*** DATA FOR THE TASK Section Begins ***

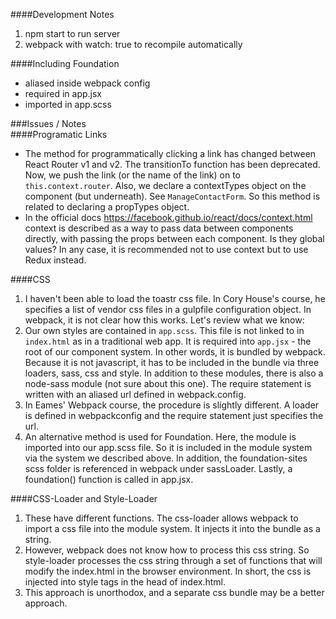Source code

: ####Development Notes 
1. npm start to run server 
2. webpack with watch: true to recompile automatically

####Including Foundation
- aliased inside webpack config 
- required in app.jsx
- imported in app.scss

###Issues / Notes  
####Programatic Links
- The method for programmatically clicking a link has changed between React Router v1 and v2. The transitionTo function has been deprecated. Now, we push the link (or the name of the link) on to `this.context.router`. Also, we declare a contextTypes object on the component (but underneath). See `ManageContactForm`. So this method is related to declaring a propTypes object. 
- In the official docs https://facebook.github.io/react/docs/context.html context is described as a way to pass data between components directly, with passing the props between each component. Is they global values? In any case, it is recommended not to use context but to use Redux instead. 

####CSS 
1. I haven't been able to load the toastr css file. In Cory House's course, he specifies a list of vendor css files in a gulpfile configuration object. In webpack, it is not clear how this works. Let's review what we know: 
2. Our own styles are contained in `app.scss`. This file is not linked to in `index.html` as in a traditional web app. It is required into `app.jsx` - the root of our component system. In other words, it is bundled by webpack. Because it is not javascript, it has to be included in the bundle via three loaders, sass, css and style. In addition to these modules, there is also a node-sass module (not sure about this one). The require statement is written with an aliased url defined in webpack.config. 
3. In Eames' Webpack course, the procedure is slightly different. A loader is defined in webpackconfig and the require statement just specifies the url. 
4. An alternative method is used for Foundation. Here, the module is imported into our app.scss file. So it is included in the module system via the system we described above. In addition, the foundation-sites scss folder is referenced in webpack under sassLoader. Lastly, a foundation() function is called in app.jsx. 

####CSS-Loader and Style-Loader
1. These have different functions. The css-loader allows webpack to import a css file into the module system. It injects it into the bundle as a string. 
2. However, webpack does not know how to process this css string. So style-loader processes the css string through a set of functions that will modify the index.html in the browser environment. In short, the css is injected into style tags in the head of index.html. 
3. This approach is unorthodox, and a separate css bundle may be a better approach.  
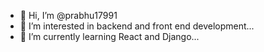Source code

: - 👋 Hi, I’m @prabhu17991
- 👀 I’m interested in backend and front end development...
- 🌱 I’m currently learning React and Django...

<!---
prabhu17991/prabhu17991 is a ✨ special ✨ repository because its `README.md` (this file) appears on your GitHub profile.
You can click the Preview link to take a look at your changes.
--->

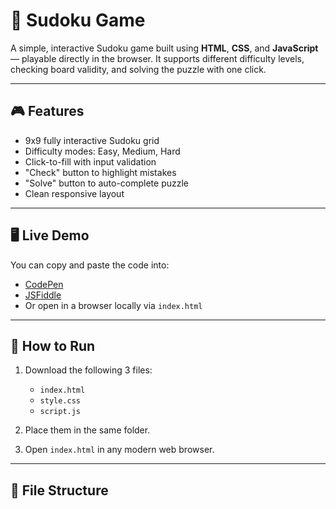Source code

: # 🧩 Sudoku Game

A simple, interactive Sudoku game built using **HTML**, **CSS**, and **JavaScript** — playable directly in the browser. It supports different difficulty levels, checking board validity, and solving the puzzle with one click.

---

## 🎮 Features

- 9x9 fully interactive Sudoku grid
- Difficulty modes: Easy, Medium, Hard
- Click-to-fill with input validation
- "Check" button to highlight mistakes
- "Solve" button to auto-complete puzzle
- Clean responsive layout

---

## 🖥️ Live Demo

You can copy and paste the code into:

- [CodePen](https://codepen.io/)
- [JSFiddle](https://jsfiddle.net/)
- Or open in a browser locally via `index.html`

---

## 🚀 How to Run

1. Download the following 3 files:

   - `index.html`
   - `style.css`
   - `script.js`

2. Place them in the same folder.

3. Open `index.html` in any modern web browser.

---

## 📂 File Structure
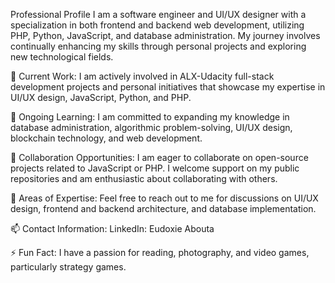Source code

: Professional Profile
I am a software engineer and UI/UX designer with a specialization in both frontend and backend web development, utilizing PHP, Python, JavaScript, and database administration. My journey involves continually enhancing my skills through personal projects and exploring new technological fields.

🔭 Current Work:
I am actively involved in ALX-Udacity full-stack development projects and personal initiatives that showcase my expertise in UI/UX design, JavaScript, Python, and PHP.

🌱 Ongoing Learning:
I am committed to expanding my knowledge in database administration, algorithmic problem-solving, UI/UX design, blockchain technology, and web development.

👯 Collaboration Opportunities:
I am eager to collaborate on open-source projects related to JavaScript or PHP. I welcome support on my public repositories and am enthusiastic about collaborating with others.

💬 Areas of Expertise:
Feel free to reach out to me for discussions on UI/UX design, frontend and backend architecture, and database implementation.

📫 Contact Information:
LinkedIn: Eudoxie Abouta

⚡ Fun Fact:
I have a passion for reading, photography, and video games, particularly strategy games.
<!---
aureldsk/aureldsk is a ✨ special ✨ repository because its `README.md` (this file) appears on your GitHub profile.
You can click the Preview link to take a look at your changes.
--->
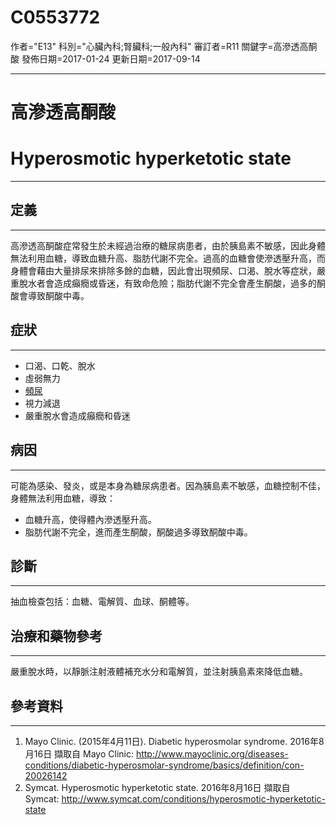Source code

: # C0553772
作者="E13"
科別="心臟內科;腎臟科;一般內科"
審訂者=R11
關鍵字=高滲透高酮酸
發佈日期=2017-01-24
更新日期=2017-09-14

----------
# 高滲透高酮酸
# Hyperosmotic hyperketotic state
----------
## 定義
----------

高滲透高酮酸症常發生於未經過治療的糖尿病患者，由於胰島素不敏感，因此身體無法利用血糖，導致血糖升高、脂肪代謝不完全。過高的血糖會使滲透壓升高，而身體會藉由大量排尿來排除多餘的血糖，因此會出現頻尿、口渴、脫水等症狀，嚴重脫水者會造成癲癇或昏迷，有致命危險；脂肪代謝不完全會產生酮酸，過多的酮酸會導致酮酸中毒。

## 症狀
----------
- 口渴、口乾、脫水
- 虛弱無力
- [頻尿](C0042023)
- 視力減退
- 嚴重脫水會造成癲癇和昏迷
## 病因
----------

可能為感染、發炎，或是本身為糖尿病患者。因為胰島素不敏感，血糖控制不佳，身體無法利用血糖，導致：

- 血糖升高，使得體內滲透壓升高。
- 脂肪代謝不完全，進而產生酮酸，酮酸過多導致酮酸中毒。
## 診斷
----------

抽血檢查包括：血糖、電解質、血球、酮體等。

## 治療和藥物參考
----------

嚴重脫水時，以靜脈注射液體補充水分和電解質，並注射胰島素來降低血糖。

## 參考資料
----------
1. Mayo Clinic. (2015年4月11日). Diabetic hyperosmolar syndrome. 2016年8月16日 擷取自 Mayo Clinic: 
  http://www.mayoclinic.org/diseases-conditions/diabetic-hyperosmolar-syndrome/basics/definition/con-20026142
2. Symcat. Hyperosmotic hyperketotic state. 2016年8月16日 擷取自 Symcat: 
  http://www.symcat.com/conditions/hyperosmotic-hyperketotic-state

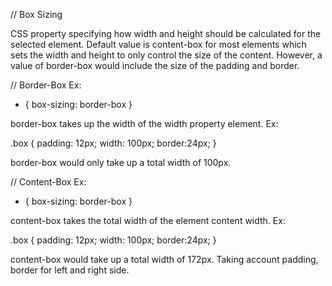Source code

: // Box Sizing

CSS property specifying how width and height should be calculated for the selected element.
Default value is content-box for most elements which sets the width and height to only control the size of the content.
However, a value of border-box would include the size of the padding and border.

// Border-Box
Ex:

- {
  box-sizing: border-box
  }

border-box takes up the width of the width property element.
Ex:

.box {
padding: 12px;
width: 100px;
border:24px;
}

border-box would only take up a total width of 100px.

// Content-Box
Ex:

- {
  box-sizing: border-box
  }

content-box takes the total width of the element content width.
Ex:

.box {
padding: 12px;
width: 100px;
border:24px;
}

content-box would take up a total width of 172px. Taking account padding, border for left and right side.
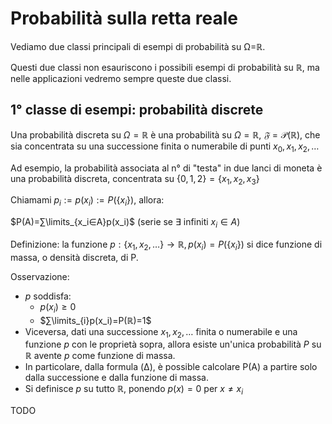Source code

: # Probabilità sulla retta reale

Vediamo due classi principali di esempi di probabilità su Ω=ℝ.

Questi due classi non esauriscono i possibili esempi di probabilità su ℝ, ma nelle applicazioni vedremo sempre queste due classi.

## 1° classe di esempi: probabilità discrete

Una probabilità discreta su $Ω=ℝ$ è una probabilità su $Ω=ℝ$, $𝔉=\mathcal{P}(ℝ)$, che sia concentrata su una successione finita o numerabile di punti $x_0,x_1,x_2,…$

Ad esempio, la probabilità associata al n° di "testa" in due lanci di moneta è una probabilità discreta, concentrata su $\{0,1,2\}=\{x_1,x_2,x_3\}$

Chiamami $p_i:=p(x_i):=P(\{x_i\})$, allora:

$P(A)=∑\limits_{x_i∈A}p(x_i)$
(serie se ∃ infiniti $x_i∈A$)

Definizione: la funzione $p:\{x_1,x_2,…\}→ℝ,p(x_i)=P(\{x_i\})$ si dice funzione di massa, o densità discreta, di P.

Osservazione:
- $p$ soddisfa:
	- $p(x_i)≥0$
	- $∑\limits_{i}p(x_i)=P(ℝ)=1$
- Viceversa, dati una successione $x_1,x_2,…$ finita o numerabile e una funzione $p$ con le proprietà sopra, allora esiste un'unica probabilità $P$ su ℝ avente $p$ come funzione di massa.
- In particolare, dalla formula (Δ), è possible calcolare P(A) a partire solo dalla successione e dalla funzione di massa.
- Si definisce $p$ su tutto ℝ, ponendo $p(x)=0$ per $x≠x_i$

TODO
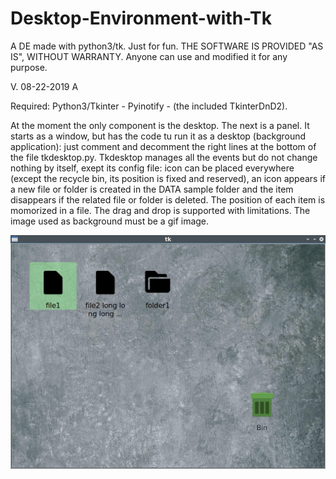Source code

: # Desktop-Environment-with-Tk
A DE made with python3/tk. Just for fun.
THE SOFTWARE IS PROVIDED "AS IS", WITHOUT WARRANTY. Anyone can use and modified it for any purpose.

V. 08-22-2019 A

Required: Python3/Tkinter - Pyinotify - (the included TkinterDnD2).

At the moment the only component is the desktop. The next is a panel. It starts as a window, but has the code tu run it as a desktop (background application): just comment and decomment the right lines at the bottom of the file tkdesktop.py. Tkdesktop manages all the events but do not change nothing by itself, exept its config file: icon can be placed everywhere (except the recycle bin, its position is fixed and reserved), an icon appears if a new file or folder is created in the DATA sample folder and the item disappears if the related file or folder is deleted. The position of each item is momorized in a file. The drag and drop is supported with limitations. The image used as background must be a gif image.

![My image](https://github.com/frank038/Desktop-Environment-with-Tk/blob/master/img1.jpg)
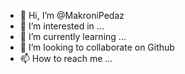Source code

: - 👋 Hi, I’m @MakroniPedaz
- 👀 I’m interested in ...
- 🌱 I’m currently learning ...
- 💞️ I’m looking to collaborate on Github
- 📫 How to reach me ...

<!---
MakroniPedaz/MakroniPedaz is a ✨ special ✨ repository because its `README.md` (this file) appears on your GitHub profile.
You can click the Preview link to take a look at your changes.
--->
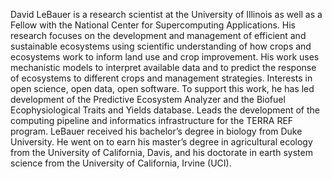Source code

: David LeBauer is a research scientist at the University of Illinois as well as a Fellow with the National Center for Supercomputing Applications. 
His research focuses on the development and management of efficient and sustainable ecosystems using scientific understanding of how crops and ecosystems work to inform land use and crop improvement. 
His work uses mechanistic models to interpret available data and to predict the response of ecosystems to different crops and management strategies.
Interests in open science, open data, open software. 
To support this work, he has led development of the Predictive Ecosystem Analyzer and the Biofuel Ecophysiological Traits and Yields database.
Leads the development of the computing pipeline and informatics infrastructure for the TERRA REF program.
LeBauer received his bachelor’s degree in biology from Duke University. He went on to earn his master’s degree in agricultural ecology from the University of California, Davis, and his doctorate in earth system science from the University of California, Irvine (UCI).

*** DATA FOR THE TASK Section Ends ***

EXERCISE: When a line in the material includes the word "scss", copy it out.

FINISHED EXERCISE:
- imported in app.scss
2. Our own styles are contained in `app.scss`. This file is not linked to in `index.html` as in a traditional web app. It is required into `app.jsx` - the root of our component system. In other words, it is bundled by webpack. Because it is not javascript, it has to be included in the bundle via three loaders, sass, css and style. In addition to these modules, there is also a node-sass module (not sure about this one). The require statement is written with an aliased url defined in webpack.config. 
4. An alternative method is used for Foundation. Here, the module is imported into our app.scss file. So it is included in the module system via the system we described above. In addition, the foundation-sites scss folder is referenced in webpack under sassLoader. Lastly, a foundation() function is called in app.jsx. 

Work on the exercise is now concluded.